• [Provided data]:
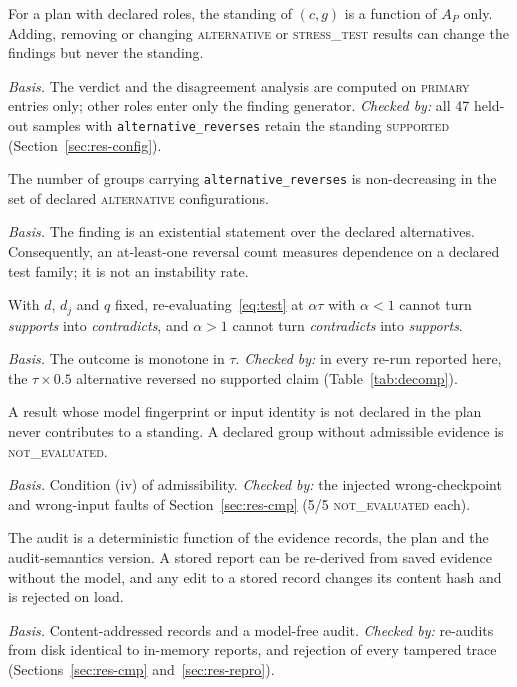 \begin{proposition}
\label{prop:roles}
For a plan with declared roles, the standing of $(c,g)$ is a function of $A_P$ only. Adding, removing or changing \textsc{alternative} or \textsc{stress\_test} results can change the findings but never the standing.
\end{proposition}
\emph{Basis.} The verdict and the disagreement analysis are computed on \textsc{primary} entries only; other roles enter only the finding generator. \emph{Checked by:} all 47 held-out samples with \texttt{alternative\_reverses} retain the standing \textsc{supported} (Section~\ref{sec:res-config}).

\begin{proposition}
\label{prop:mono}
The number of groups carrying \texttt{alternative\_reverses} is non-decreasing in the set of declared \textsc{alternative} configurations.
\end{proposition}
\emph{Basis.} The finding is an existential statement over the declared alternatives. Consequently, an at-least-one reversal count measures dependence on a declared test family; it is not an instability rate.

\begin{proposition}
\label{prop:thr}
With $d$, $d_j$ and $q$ fixed, re-evaluating~\eqref{eq:test} at $\alpha\tau$ with $\alpha<1$ cannot turn \emph{supports} into \emph{contradicts}, and $\alpha>1$ cannot turn \emph{contradicts} into \emph{supports}.
\end{proposition}
\emph{Basis.} The outcome is monotone in $\tau$. \emph{Checked by:} in every re-run reported here, the $\tau\times0.5$ alternative reversed no supported claim (Table~\ref{tab:decomp}).

\begin{proposition}
\label{prop:prov}
A result whose model fingerprint or input identity is not declared in the plan never contributes to a standing. A declared group without admissible evidence is \textsc{not\_evaluated}.
\end{proposition}
\emph{Basis.} Condition (iv) of admissibility. \emph{Checked by:} the injected wrong-checkpoint and wrong-input faults of Section~\ref{sec:res-cmp} (5/5 \textsc{not\_evaluated} each).

\begin{proposition}[Re-derivability]
\label{prop:det}
The audit is a deterministic function of the evidence records, the plan and the audit-semantics version. A stored report can be re-derived from saved evidence without the model, and any edit to a stored record changes its content hash and is rejected on load.
\end{proposition}
\emph{Basis.} Content-addressed records and a model-free audit. \emph{Checked by:} re-audits from disk identical to in-memory reports, and rejection of every tampered trace (Sections~\ref{sec:res-cmp} and~\ref{sec:res-repro}).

• [Exercise description]: A word-for-word copy of the listing is needed, with no pictures in it.

• [Task result]:
 \begin{proposition}
\label{prop:roles}
For a plan with declared roles, the standing of $(c,g)$ is a function of $A_P$ only. Adding, removing or changing \textsc{alternative} or \textsc{stress\_test} results can change the findings but never the standing.
\end{proposition}
\emph{Basis.} The verdict and the disagreement analysis are computed on \textsc{primary} entries only; other roles enter only the finding generator. \emph{Checked by:} all 47 held-out samples with \texttt{alternative\_reverses} retain the standing \textsc{supported} (Section~\ref{sec:res-config}).

\begin{proposition}
\label{prop:mono}
The number of groups carrying \texttt{alternative\_reverses} is non-decreasing in the set of declared \textsc{alternative} configurations.
\end{proposition}
\emph{Basis.} The finding is an existential statement over the declared alternatives. Consequently, an at-least-one reversal count measures dependence on a declared test family; it is not an instability rate.

\begin{proposition}
\label{prop:thr}
With $d$, $d_j$ and $q$ fixed, re-evaluating~\eqref{eq:test} at $\alpha\tau$ with $\alpha<1$ cannot turn \emph{supports} into \emph{contradicts}, and $\alpha>1$ cannot turn \emph{contradicts} into \emph{supports}.
\end{proposition}
\emph{Basis.} The outcome is monotone in $\tau$. \emph{Checked by:} in every re-run reported here, the $\tau\times0.5$ alternative reversed no supported claim (Table~\ref{tab:decomp}).

\begin{proposition}
\label{prop:prov}
A result whose model fingerprint or input identity is not declared in the plan never contributes to a standing. A declared group without admissible evidence is \textsc{not\_evaluated}.
\end{proposition}
\emph{Basis.} Condition (iv) of admissibility. \emph{Checked by:} the injected wrong-checkpoint and wrong-input faults of Section~\ref{sec:res-cmp} (5/5 \textsc{not\_evaluated} each).

\begin{proposition}[Re-derivability]
\label{prop:det}
The audit is a deterministic function of the evidence records, the plan and the audit-semantics version. A stored report can be re-derived from saved evidence without the model, and any edit to a stored record changes its content hash and is rejected on load.
\end{proposition}
\emph{Basis.} Content-addressed records and a model-free audit. \emph{Checked by:} re-audits from disk identical to in-memory reports, and rejection of every tampered trace (Sections~\ref{sec:res-cmp} and~\ref{sec:res-repro}).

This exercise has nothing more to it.